• **Source records**
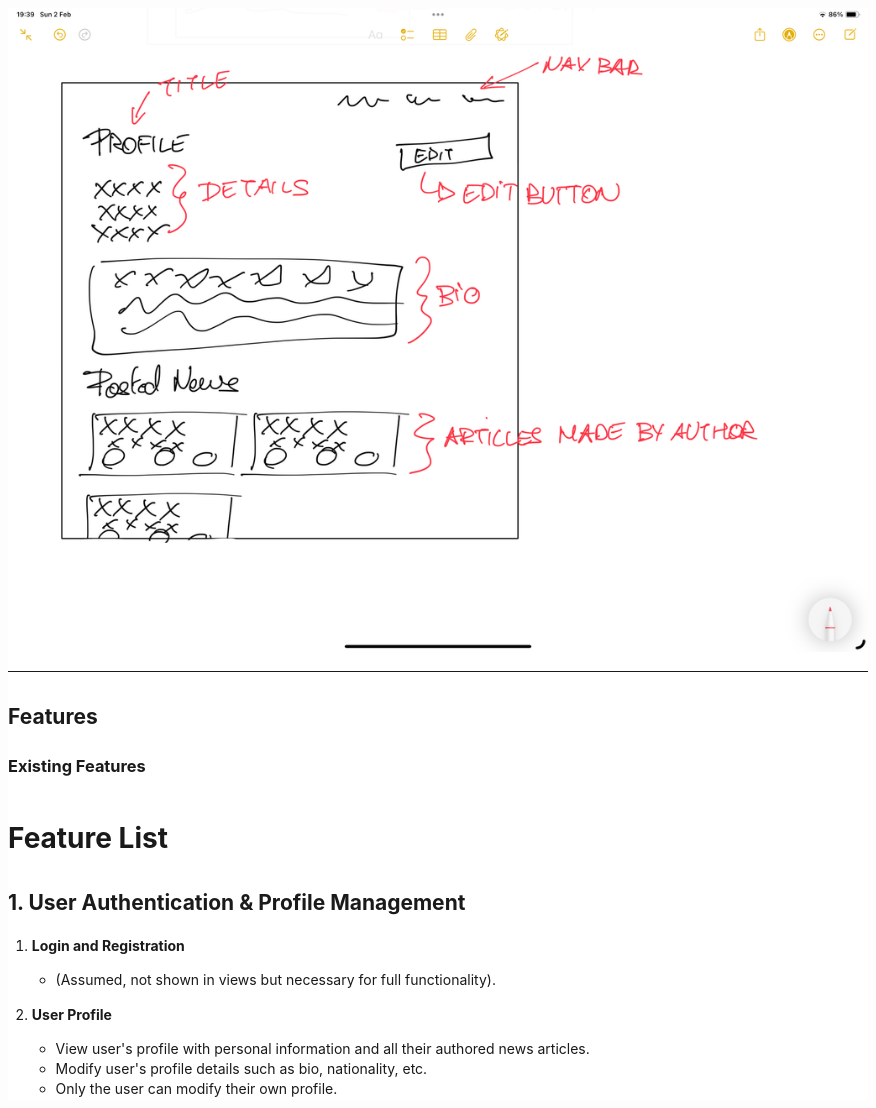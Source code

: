 ![ProfilePage](documentation/profile_wireframe.jpeg)

---

## Features

### Existing Features
# Feature List

## 1. User Authentication & Profile Management
1. **Login and Registration**
   - (Assumed, not shown in views but necessary for full functionality).

2. **User Profile**
   - View user's profile with personal information and all their authored news articles.
   - Modify user's profile details such as bio, nationality, etc.
   - Only the user can modify their own profile.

• **What to do**
Copy exactly the lines from the one with "1. **Login and Registration**" through the last line of the material, keeping both ends.

• **Solution to this problem**
1. **Login and Registration**
   - (Assumed, not shown in views but necessary for full functionality).

2. **User Profile**
   - View user's profile with personal information and all their authored news articles.
   - Modify user's profile details such as bio, nationality, etc.
   - Only the user can modify their own profile.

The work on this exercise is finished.